Joe Springer added, “For nearly everyone that walks in the door we can find a hook into their lives – something from the past that connects to their own story.” For instance, several years ago a Goshen College student from India was doing a practicum in the MHL and while paging through an old magazine she found a picture of her grandfather as a young man that had been used as part of a mission report.
When Sauder Village curator Ann Lux started her research for a new exhibit at the Archbold, Ohio, historic village, she enjoyed what she was discovering but felt no personal connection to the names and events. As she gathered information about the lives of early settlers in northwest Ohio, she was frequently referred to the MHL and the Mennonite Church USA Archives (also located on the GC campus). At Goshen she found family information about many of the early settlers and a general understanding of the Amish-Mennonite story. In the process, Lux discovered that her great-great-grandmother Anna Rhoads Saunders had been Amish. With the help of MHL staff, she was able to learn the names of Anna’s parents – a longtime gap in her family genealogical studies.

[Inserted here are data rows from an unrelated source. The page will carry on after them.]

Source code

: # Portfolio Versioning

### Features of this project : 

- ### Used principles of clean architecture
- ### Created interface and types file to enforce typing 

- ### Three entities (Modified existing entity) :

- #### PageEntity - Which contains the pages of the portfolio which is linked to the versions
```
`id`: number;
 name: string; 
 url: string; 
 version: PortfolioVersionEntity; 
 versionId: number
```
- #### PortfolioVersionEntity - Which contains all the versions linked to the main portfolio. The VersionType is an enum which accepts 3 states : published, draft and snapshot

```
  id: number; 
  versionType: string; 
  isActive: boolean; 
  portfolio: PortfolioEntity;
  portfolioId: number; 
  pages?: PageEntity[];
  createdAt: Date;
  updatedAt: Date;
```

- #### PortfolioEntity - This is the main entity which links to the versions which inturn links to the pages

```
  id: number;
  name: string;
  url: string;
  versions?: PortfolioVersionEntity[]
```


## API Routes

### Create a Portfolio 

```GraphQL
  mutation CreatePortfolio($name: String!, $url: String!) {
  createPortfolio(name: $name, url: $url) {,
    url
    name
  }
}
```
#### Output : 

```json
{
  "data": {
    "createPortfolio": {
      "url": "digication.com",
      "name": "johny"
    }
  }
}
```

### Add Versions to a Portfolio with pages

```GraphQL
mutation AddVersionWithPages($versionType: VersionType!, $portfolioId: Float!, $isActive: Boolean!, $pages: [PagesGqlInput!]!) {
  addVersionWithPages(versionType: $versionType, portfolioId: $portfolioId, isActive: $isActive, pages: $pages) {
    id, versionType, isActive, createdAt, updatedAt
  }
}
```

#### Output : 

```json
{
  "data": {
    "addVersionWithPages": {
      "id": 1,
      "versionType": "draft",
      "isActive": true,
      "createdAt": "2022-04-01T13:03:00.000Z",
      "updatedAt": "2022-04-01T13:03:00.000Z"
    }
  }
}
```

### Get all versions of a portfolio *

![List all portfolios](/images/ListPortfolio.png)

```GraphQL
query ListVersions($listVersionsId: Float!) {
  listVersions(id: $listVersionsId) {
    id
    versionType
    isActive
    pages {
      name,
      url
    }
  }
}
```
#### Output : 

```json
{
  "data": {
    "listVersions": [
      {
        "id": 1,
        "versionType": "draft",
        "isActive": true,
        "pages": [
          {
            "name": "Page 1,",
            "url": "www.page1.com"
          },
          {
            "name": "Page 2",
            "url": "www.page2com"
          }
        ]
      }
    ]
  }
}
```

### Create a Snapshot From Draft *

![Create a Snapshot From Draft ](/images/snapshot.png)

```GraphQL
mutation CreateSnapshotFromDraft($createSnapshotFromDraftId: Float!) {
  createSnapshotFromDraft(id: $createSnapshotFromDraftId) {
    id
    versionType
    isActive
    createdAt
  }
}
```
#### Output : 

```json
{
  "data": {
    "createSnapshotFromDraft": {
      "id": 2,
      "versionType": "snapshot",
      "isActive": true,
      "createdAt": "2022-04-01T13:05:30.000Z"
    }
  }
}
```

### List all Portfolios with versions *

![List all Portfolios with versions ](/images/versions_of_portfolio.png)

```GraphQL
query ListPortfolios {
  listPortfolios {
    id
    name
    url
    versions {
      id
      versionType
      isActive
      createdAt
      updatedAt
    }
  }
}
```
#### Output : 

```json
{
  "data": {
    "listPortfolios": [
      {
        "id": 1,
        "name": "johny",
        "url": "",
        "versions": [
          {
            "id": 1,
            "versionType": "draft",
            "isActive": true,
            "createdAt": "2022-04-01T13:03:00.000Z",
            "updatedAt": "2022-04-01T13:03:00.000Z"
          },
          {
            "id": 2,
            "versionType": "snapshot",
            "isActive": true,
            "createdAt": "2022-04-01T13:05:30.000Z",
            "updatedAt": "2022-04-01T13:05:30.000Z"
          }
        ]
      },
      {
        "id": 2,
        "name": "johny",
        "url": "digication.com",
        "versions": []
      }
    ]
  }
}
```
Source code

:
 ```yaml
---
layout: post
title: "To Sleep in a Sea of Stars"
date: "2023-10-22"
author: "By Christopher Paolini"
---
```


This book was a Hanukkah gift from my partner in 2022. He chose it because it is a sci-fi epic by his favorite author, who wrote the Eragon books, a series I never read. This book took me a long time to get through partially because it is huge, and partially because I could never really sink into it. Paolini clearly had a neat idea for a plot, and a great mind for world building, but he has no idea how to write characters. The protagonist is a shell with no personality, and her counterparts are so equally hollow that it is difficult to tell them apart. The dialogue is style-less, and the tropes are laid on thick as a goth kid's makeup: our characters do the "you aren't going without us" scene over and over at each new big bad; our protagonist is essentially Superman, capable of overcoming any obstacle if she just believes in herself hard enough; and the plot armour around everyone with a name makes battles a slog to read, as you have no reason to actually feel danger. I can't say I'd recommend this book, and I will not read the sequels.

“The most important thing for me was being given this whole ‘chunk’ of my history and finding that it was a part of the Anabaptist story that I had spent so much time on,” Lux said. “I have met so many wonderful people while doing this research and now I find that we share a common history. It has made that story much more personal for me. Although I am Presbyterian, part of me has a connection to the Mennonite story.”
Beth Miller also felt this connection. “The things I have learned while researching there have taught me so much about who I am, where I come from and why I am committed to the Mennonite Church,” she said.